(30. Ağustos 2010 tarihinde, Bielefeld Üniversitesi bünyesinde hem üniversitenin hem de Turkish Forum, Netzwerk Türkei ve Changing Turkey in a Changing World inisiyatiflerin tertip ettiği bir Workshop düzenlendi. Dr. Barış Gülmez ve doktorasını yapmakta olan Didem Buhari Gülmez çiftinin ev sahipliğini yaptığı çalışmada Türkiye’nin AB üyeliği konusu masaya yatırıldı. )
Türkiye’nin Zafer bayramı coşkusunu Referandum heyecanı tadında yaşadığı bir günde Almanya’nın Bielefeldt şehrinde çoğunluğu Türk akademisyenlerden oluşan bir grup Türkiye ve AB ilişkilerini tartışıyor. Türkçe’de ‘temcid pilavı’ ve ‘gına gelmek’ deyim ve eylemlerine uygun bir başlık olmakla birlikte özellikle Avrupa’nın, Türk dış politikasını nasıl yorumladığını anlamak noktasından önemli bir konu bu.

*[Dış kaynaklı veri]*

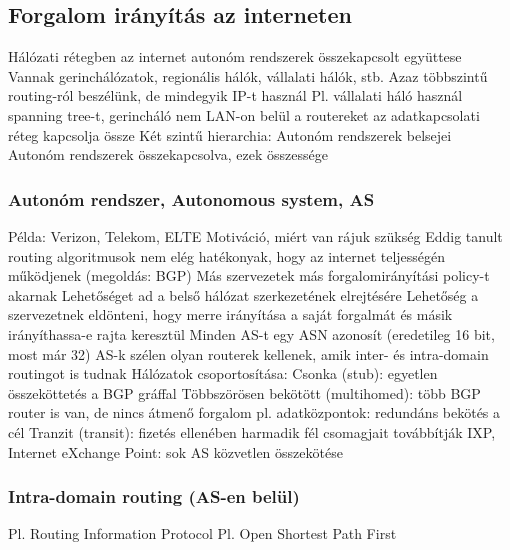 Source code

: \documentclass[12pt,a4paper]{article}
\begin{document}
\pagebreak

\subsection{Forgalom irányítás az interneten}

\begin{outline}
	\1 Hálózati rétegben az internet autonóm rendszerek összekapcsolt együttese
		\2 Vannak gerinchálózatok, regionális hálók, vállalati hálók, stb.
		\2 Azaz többszintű routing-ról beszélünk, de mindegyik IP-t használ
			\3 Pl. vállalati háló használ spanning tree-t, gerincháló nem
		\2 LAN-on belül a routereket az adatkapcsolati réteg kapcsolja össze
	\1 Két szintű hierarchia:
		\2 Autonóm rendszerek belsejei
		\2 Autonóm rendszerek összekapcsolva, ezek összessége
\end{outline}

\subsubsection{Autonóm rendszer, Autonomous system, AS}

\begin{outline}
	\1 Példa: Verizon, Telekom, ELTE
	\1 Motiváció, miért van rájuk szükség
		\2 Eddig tanult routing algoritmusok nem elég hatékonyak, hogy az internet teljességén működjenek (megoldás: BGP)
		\2 Más szervezetek más forgalomirányítási policy-t akarnak
		\2 Lehetőséget ad a belső hálózat szerkezetének elrejtésére
		\2 Lehetőség a szervezetnek eldönteni, hogy merre irányítása a saját forgalmát és másik irányíthassa-e rajta keresztül
	\1 Minden AS-t egy ASN azonosít (eredetileg 16 bit, most már 32)
	\1 AS-k szélen olyan routerek kellenek, amik inter- és intra-domain routingot is tudnak
	\1 Hálózatok csoportosítása:
		\2 Csonka (stub): egyetlen összeköttetés a BGP gráffal
		\2 Többszörösen bekötött (multihomed): több BGP router is van, de nincs átmenő forgalom
			\3 pl. adatközpontok: redundáns bekötés a cél
		\2 Tranzit (transit): fizetés ellenében harmadik fél csomagjait továbbítják
		\2 IXP, Internet eXchange Point: sok AS közvetlen összekötése
\end{outline}

\pagebreak

\subsubsection{Intra-domain routing (AS-en belül)}

\begin{outline}
	\1 Pl. Routing Information Protocol
	\1 Pl. Open Shortest Path First
\end{outline}
\end{document}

Workshop’a Dr. Zeynep Devrim Gürsel’in hazırladığı bir VTRile başlanıyor. Bu kısa filmde İstanbul’dan seçilmiş farklı insan karelerine yer veriliyor. Her bir karede ortak özellik kahve falına bakılıyor olması. ‘Fala inanma falsız da kalma’ fehvasınca muhatapların eş beklentilerine cevap aranıyor. VTR, sonunda Türkiye’nin AB üyeliği konusuna bağlanıyor. Fal bakan vatandaşlar sonunda AB üyeliğine dair fikirlerini ortaya koyuyorlar. Kısa film bununla sona eriyor. Filmin içeriği katılımcılardan tarafından yoruma tabi tutuluyor. Polen asıllı bir Profesör ‘kahve falını bilmediğinden’ söz açıyor. Bir taraftan da katılımcıları mürebbi edasıyla film hakkında konuşturuyor.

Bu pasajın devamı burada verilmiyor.